Expand my Community achievements bar.

SOLVED

\/etc/map.publish, URL rewriting, one dispatcher, and multiple domains pointing to the same web site: is it possible?

Avatar

Level 7

Hi,

Let's assume that we have a website stored under /content/acme/site-1.

We want this site to be accessible via preview-site-1.acmesites.com as well as site-1.com.

Our deployment has only one dispatcher in front of publisher instances.

Right now this is causing some issues for us: As content for both preview-site-1.acmesites.com and site-1.com are both stored under, e.g., /htdocs/acme/site-1, the content for the domains are over-writing each other.

So when there's a link such as <a href="https://forums.adobe.com/content/acme/site-1/contact-us">Contact Us</a> in the home page, for example, depending on the order of the entries in /etc/map.publish it might be transformed into 

  • <a href="site-1.com/site-1/contact-us">Contact Us</a>, or 
  • <a href="preview-site-1.acmesites.com/contact-us">Contact Us</a>.

And the same link will be used on both web sites.

So the user might go to site-1.com, click on the link, and unexpectedly be transferred to preview-site-1.acmesites.com/contact-us.

I have a couple of questions:

  • Is /etc/map-based URL rewriting powerful enough to handle the scenario above with only one dispatcher instance?
  • If so, what am I missing? How should I configure AEM for the scenario above?

Plus: somehow similar, is it possible to configure /etc/map so that both site-1.com (without www) as well as www.site-1.com can be processed by the URL rewriting system, without having duplicate sling:Mapping  entries for the naked and non-naked domains?

Thanks in advance.

1 Accepted Solution

Avatar

Correct answer by
Level 1

This has been a long standing problem with AEM and it's capability to handle what really should be , standard requirements for URL re-writes and URL Shortening. 

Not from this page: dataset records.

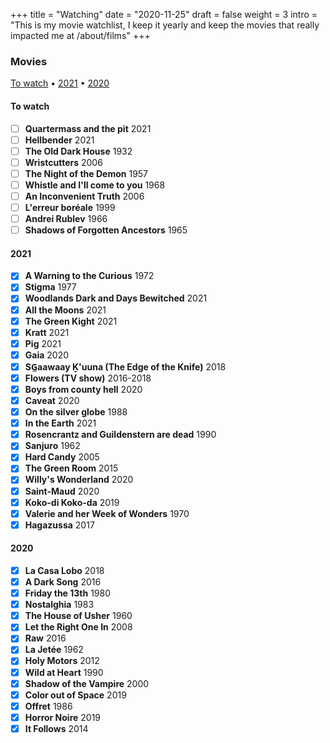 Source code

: +++
title = "Watching"
date = "2020-11-25"
draft = false
weight = 3
intro = "This is my movie watchlist, I keep it yearly and keep the movies that really impacted me at /about/films"
+++


### Movies

[To watch](#to-watch) •
[2021](#2021) •
[2020](#2020)

#### To watch

<div class="checklist">

- [ ] **Quartermass and the pit** 2021
- [ ] **Hellbender** 2021
- [ ] **The Old Dark House** 1932
- [ ] **Wristcutters** 2006
- [ ] **The Night of the Demon** 1957
- [ ] **Whistle and I'll come to you** 1968
- [ ] **An Inconvenient Truth** 2006
- [ ] **L'erreur boréale** 1999
- [ ] **Andrei Rublev** 1966
- [ ] **Shadows of Forgotten Ancestors** 1965

</div>

#### 2021

<div class="checklist">

- [x] **A Warning to the Curious** 1972
- [x] **Stigma** 1977
- [x] **Woodlands Dark and Days Bewitched** 2021
- [x] **All the Moons** 2021
- [x] **The Green Kight** 2021
- [x] **Kratt** 2021
- [x] **Pig** 2021
- [x] **Gaia** 2020
- [x] **SG̲aawaay Ḵ'uuna (The Edge of the Knife)** 2018
- [x] **Flowers (TV show)** 2016-2018
- [x] **Boys from county hell** 2020
- [x] **Caveat** 2020
- [x] **On the silver globe** 1988
- [x] **In the Earth** 2021
- [x] **Rosencrantz and Guildenstern are dead** 1990
- [x] **Sanjuro** 1962
- [x] **Hard Candy** 2005
- [x] **The Green Room** 2015
- [x] **Willy's Wonderland** 2020
- [x] **Saint-Maud** 2020
- [x] **Koko-di Koko-da** 2019
- [x] **Valerie and her Week of Wonders** 1970
- [x] **Hagazussa** 2017

</div>

#### 2020

<div class="checklist">

- [x] **La Casa Lobo** 2018
- [x] **A Dark Song** 2016
- [x] **Friday the 13th** 1980
- [x] **Nostalghia** 1983
- [x] **The House of Usher** 1960
- [x] **Let the Right One In** 2008
- [x] **Raw** 2016
- [x] **La Jetée** 1962
- [x] **Holy Motors** 2012
- [x] **Wild at Heart** 1990
- [x] **Shadow of the Vampire** 2000
- [x] **Color out of Space** 2019
- [x] **Offret** 1986
- [x] **Horror Noire** 2019
- [x] **It Follows** 2014

</div>

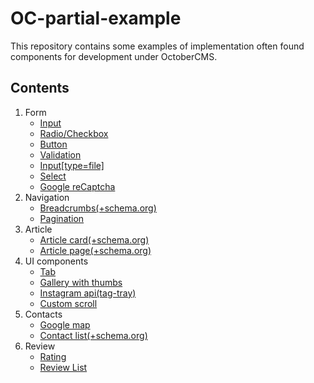 # OC-partial-example

This repository contains some examples of implementation often found components for development under OctoberCMS.

## Contents

1. Form
   - [Input](components/form/input)
   - [Radio/Checkbox](components/form/radio)
   - [Button](components/form/button)
   - [Validation](/components/form/validation)
   - [Input[type=file]](/components/form/input-file)
   - [Select](/components/form/select)
   - [Google reCaptcha](/components/form/captcha)
2. Navigation
   - [Breadcrumbs(+schema.org)](/components/navigation/breadcrumbs)
   - [Pagination](/components/navigation/pagination)
3. Article
   - [Article card(+schema.org)](/components/article/article-card)
   - [Article page(+schema.org)](/components/article/article-page)
4. UI components
   - [Tab](/components/ui-components/tab/tab-static)
   - [Gallery with thumbs](/components/ui-components/thumbs-gallery)
   - [Instagram api(tag-tray)](/components/ui-components/instagram-api/tag-tray)
   - [Custom scroll](/components/ui-components/native-custom-scroll)
5. Contacts
   - [Google map](/components/map/gMap)
   - [Contact list(+schema.org)](/components/contact/contact)
6. Review
   - [Rating](/components/review/rating)
   - [Review List](/components/review/review-list)
  
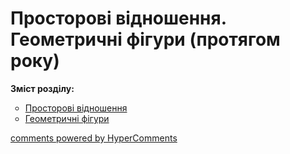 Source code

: <div id="hypercomments_widget" class="js-hypercomments-widget invisible"></div>

# Просторові відношення. Геометричні фігури (протягом року)

<p><b>Зміст розділу:</b></p>
<ul type="circle">
<li><a href="http://mathmon14.ed-era.com/1/prostorovi_vidnoshennya.html">Просторові відношення</a></li>
<li><a href="http://mathmon14.ed-era.com/1/geometrichni_fguri.html">Геометричні фігури</a></li>
</ul>

<div class="js-hypercomments-container">
    <a href="http://hypercomments.com" class="hc-link" title="comments widget">comments powered by HyperComments</a>
</div> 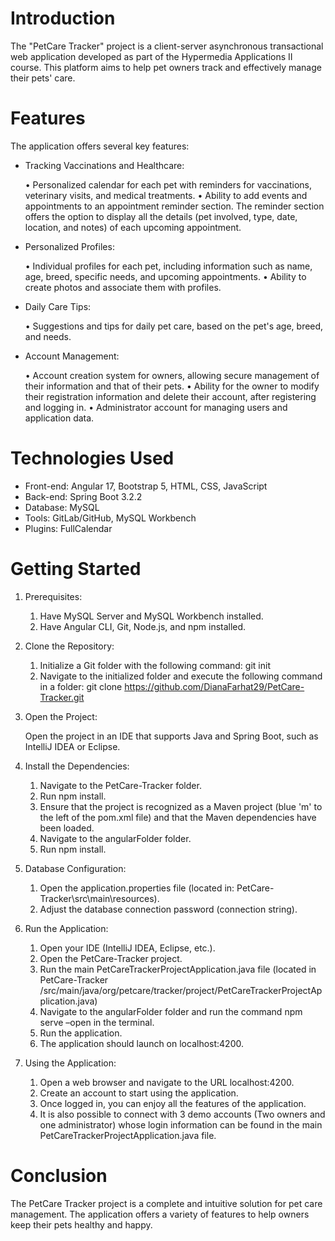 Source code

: # Introduction

The "PetCare Tracker" project is a client-server asynchronous transactional web application developed as part of the Hypermedia Applications II course. This platform aims to help pet owners track and effectively manage their pets' care.

# Features

The application offers several key features:

- Tracking Vaccinations and Healthcare:

    • Personalized calendar for each pet with reminders for vaccinations, veterinary visits, and medical treatments.
    • Ability to add events and appointments to an appointment reminder section. The reminder section offers the option to display all the details (pet involved, type, date, location, and notes) of each upcoming appointment.

- Personalized Profiles:
  
    • Individual profiles for each pet, including information such as name, age, breed, specific needs, and upcoming appointments.
    • Ability to create photos and associate them with profiles.

- Daily Care Tips:

    • Suggestions and tips for daily pet care, based on the pet's age, breed, and needs.

- Account Management:

    • Account creation system for owners, allowing secure management of their information and that of their pets.
    • Ability for the owner to modify their registration information and delete their account, after registering and logging in.
    • Administrator account for managing users and application data.

# Technologies Used

- Front-end: Angular 17, Bootstrap 5, HTML, CSS, JavaScript
- Back-end: Spring Boot 3.2.2
- Database: MySQL
- Tools: GitLab/GitHub, MySQL Workbench
- Plugins: FullCalendar
    
# Getting Started

1. Prerequisites:

    1) Have MySQL Server and MySQL Workbench installed.
    2) Have Angular CLI, Git, Node.js, and npm installed.

2. Clone the Repository:

    1) Initialize a Git folder with the following command:
       git init
    2) Navigate to the initialized folder and execute the following command in a folder:
       git clone https://github.com/DianaFarhat29/PetCare-Tracker.git
   
3. Open the Project:

    Open the project in an IDE that supports Java and Spring Boot, such as IntelliJ IDEA or Eclipse.

4. Install the Dependencies:

    1) Navigate to the PetCare-Tracker folder.
    2) Run npm install.
    3) Ensure that the project is recognized as a Maven project (blue 'm' to the left of the pom.xml file) and that the Maven dependencies have been loaded.
    4) Navigate to the angularFolder folder.
    5) Run npm install.
       
5. Database Configuration:

    1) Open the application.properties file (located in: PetCare-Tracker\src\main\resources).
    2) Adjust the database connection password (connection string).
  
6. Run the Application:

    1) Open your IDE (IntelliJ IDEA, Eclipse, etc.).
    2) Open the PetCare-Tracker project.
    3) Run the main PetCareTrackerProjectApplication.java file (located in PetCare-Tracker /src/main/java/org/petcare/tracker/project/PetCareTrackerProjectApplication.java)
    4) Navigate to the angularFolder folder and run the command npm serve –open in the terminal.
    5) Run the application.
    6) The application should launch on localhost:4200.
       
7. Using the Application:

    1) Open a web browser and navigate to the URL localhost:4200.
    2) Create an account to start using the application.
    3) Once logged in, you can enjoy all the features of the application.
    4) It is also possible to connect with 3 demo accounts (Two owners and one administrator) whose login information can be found in the main PetCareTrackerProjectApplication.java file.
   
# Conclusion

The PetCare Tracker project is a complete and intuitive solution for pet care management. The application offers a variety of features to help owners keep their pets healthy and happy.
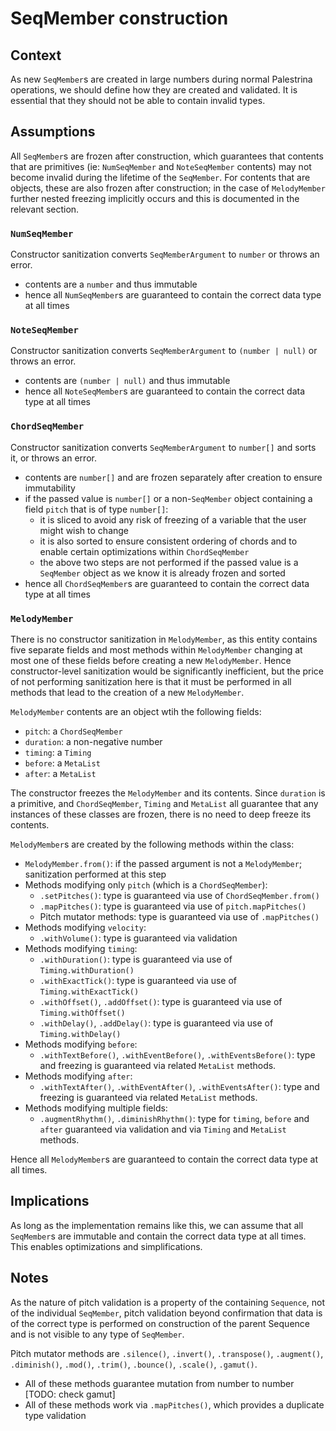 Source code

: # SeqMember construction

## Context

As new `SeqMember`s are created in large numbers during normal Palestrina operations, we should define how they are created and validated. It is essential that they should not be able to contain invalid types.

## Assumptions

All `SeqMember`s are frozen after construction, which guarantees that contents that are primitives (ie: `NumSeqMember` and `NoteSeqMember` contents) may not become invalid during the lifetime of the `SeqMember`. For contents that are objects, these are also frozen after construction; in the case of `MelodyMember` further nested freezing implicitly occurs and this is documented in the relevant section.

### `NumSeqMember`

Constructor sanitization converts `SeqMemberArgument` to `number` or throws an error.
- contents are a `number` and thus immutable
- hence all `NumSeqMember`s are guaranteed to contain the correct data type at all times

### `NoteSeqMember`

Constructor sanitization converts `SeqMemberArgument` to `(number | null)` or throws an error.
- contents are `(number | null)` and thus immutable
- hence all `NoteSeqMember`s are guaranteed to contain the correct data type at all times

### `ChordSeqMember`

Constructor sanitization converts `SeqMemberArgument` to `number[]` and sorts it, or throws an error.
- contents are `number[]` and are frozen separately after creation to ensure immutability
- if the passed value is `number[]` or a non-`SeqMember` object containing a field `pitch` that is of type `number[]`:
    - it is sliced to avoid any risk of freezing of a variable that the user might wish to change
    - it is also sorted to ensure consistent ordering of chords and to enable certain optimizations within `ChordSeqMember`
    - the above two steps are not performed if the passed value is a `SeqMember` object as we know it is already frozen and sorted
- hence all `ChordSeqMember`s are guaranteed to contain the correct data type at all times

### `MelodyMember`

There is no constructor sanitization in `MelodyMember`, as this entity contains five separate fields and most methods within `MelodyMember` changing at most one of these fields before creating a new `MelodyMember`. Hence constructor-level sanitization would be significantly inefficient, but the price of not performing sanitization here is that it must be performed in all methods that lead to the creation of a new `MelodyMember`.

`MelodyMember` contents are an object wtih the following fields:
- `pitch`: a `ChordSeqMember`
- `duration`: a non-negative number
- `timing`: a `Timing`
- `before`: a `MetaList`
- `after`: a `MetaList`

The constructor freezes the `MelodyMember` and its contents. Since `duration` is a primitive, and `ChordSeqMember`, `Timing` and `MetaList` all guarantee that any instances of these classes are frozen, there is no need to deep freeze its contents.

`MelodyMember`s are created by the following methods within the class:
- `MelodyMember.from()`: if the passed argument is not a `MelodyMember`; sanitization performed at this step
- Methods modifying only `pitch` (which is a `ChordSeqMember`):
    - `.setPitches()`: type is guaranteed via use of `ChordSeqMember.from()`
    - `.mapPitches()`: type is guaranteed via use of `pitch.mapPitches()`
    - Pitch mutator methods: type is guaranteed via use of `.mapPitches()`
- Methods modifying `velocity`:
    - `.withVolume()`: type is guaranteed via validation
- Methods modifying `timing`:
    - `.withDuration()`: type is guaranteed via use of `Timing.withDuration()`
    - `.withExactTick()`: type is guaranteed via use of `Timing.withExactTick()`
    - `.withOffset()`, `.addOffset()`: type is guaranteed via use of `Timing.withOffset()`
    - `.withDelay()`, `.addDelay()`: type is guaranteed via use of `Timing.withDelay()`
- Methods modifying `before`:
    - `.withTextBefore()`, `.withEventBefore()`, `.withEventsBefore()`: type and freezing is guaranteed via related `MetaList` methods.
- Methods modifying `after`:
    - `.withTextAfter()`, `.withEventAfter()`, `.withEventsAfter()`: type and freezing is guaranteed via related `MetaList` methods.
- Methods modifying multiple fields:
    - `.augmentRhythm()`, `.diminishRhythm()`: type for `timing`, `before` and `after` guaranteed via validation and via `Timing` and `MetaList` methods.

Hence all `MelodyMember`s are guaranteed to contain the correct data type at all times.

## Implications

As long as the implementation remains like this, we can assume that all `SeqMember`s are immutable and contain the correct data type at all times. This enables optimizations and simplifications.

## Notes

As the nature of pitch validation is a property of the containing `Sequence`, not of the individual `SeqMember`, pitch validation beyond confirmation that data is of the correct type is performed on construction of the parent Sequence and is not visible to any type of `SeqMember`.

Pitch mutator methods are `.silence()`, `.invert()`, `.transpose()`, `.augment()`, `.diminish()`, `.mod()`, `.trim()`, `.bounce()`, `.scale()`, `.gamut()`.
- All of these methods guarantee mutation from number to number [TODO: check gamut]
- All of these methods work via `.mapPitches()`, which provides a duplicate type validation

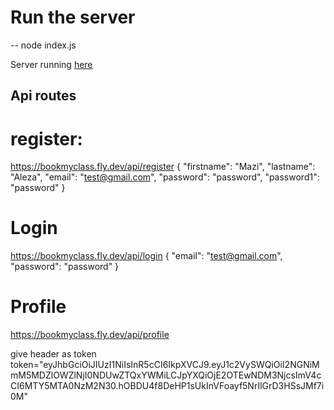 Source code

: # Run the server
-- node index.js

Server running [here](https://bookmyclass.fly.dev/)

## Api routes
# register: 
https://bookmyclass.fly.dev/api/register
{
    "firstname": "Mazi",
    "lastname": "Aleza",
    "email": "test@gmail.com",
    "password": "password",
    "password1": "password"
}
# Login
https://bookmyclass.fly.dev/api/login
{
    "email": "test@gmail.com",
    "password": "password"
}
# Profile
https://bookmyclass.fly.dev/api/profile

give header as token
token="eyJhbGciOiJIUzI1NiIsInR5cCI6IkpXVCJ9.eyJ1c2VySWQiOiI2NGNiMmM5MDZlOWZlNjI0NDUwZTQxYWMiLCJpYXQiOjE2OTEwNDM3NjcsImV4cCI6MTY5MTA0NzM2N30.hOBDU4f8DeHP1sUkInVFoayf5NrIlGrD3HSsJMf7i0M"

I think they dropped the ball on this one, on what is overall a very powerful CMS 

What you are talking about is correct: In AEM , the ETC maps, will take the first entry they find that matches the content path, regardless of whatever entries there are for that path . It would be ideal for AEM to use the Sling method to match the incoming request header but it takes the content path . This is fine for most circumstances where we have a standardized URL naming for a brand new website, but troublesome when we have legacy URLs over the years that need to map to the content 

To work-around your issue, you may want to consider 

1) Different virtual hosts with different folders for Cache. This way preview-site-1.acmesites.com and www.site-1.com will have two separate cache folders. Internally they may be mapping to the same content path . This will be tricky to manage as we increase the number of paths but can still be done. 

2) Have a Reverse proxy in front of the dispatcher that can do FAST URL inspection and transform it to what you want before sending it on to Dispatcher

You will still have a problem for URL Shortening - i.e. links coming out of the AEM . They can only be shortened based on one entry for a path, and to be honest, this will be a business decision / solution question. Ultimately, one website will be presented to users. You will need to take a call what will the links look link on that page. Even if you do URL re-writing on the way out after dispatcher, ( not recommended ), which domain would you re-write to ? 

Hope this gives some food for thought for further solutioning. 

View solution in original post

1 Reply

Avatar

Correct answer by
Level 1

This has been a long standing problem with AEM and it's capability to handle what really should be , standard requirements for URL re-writes and URL Shortening. 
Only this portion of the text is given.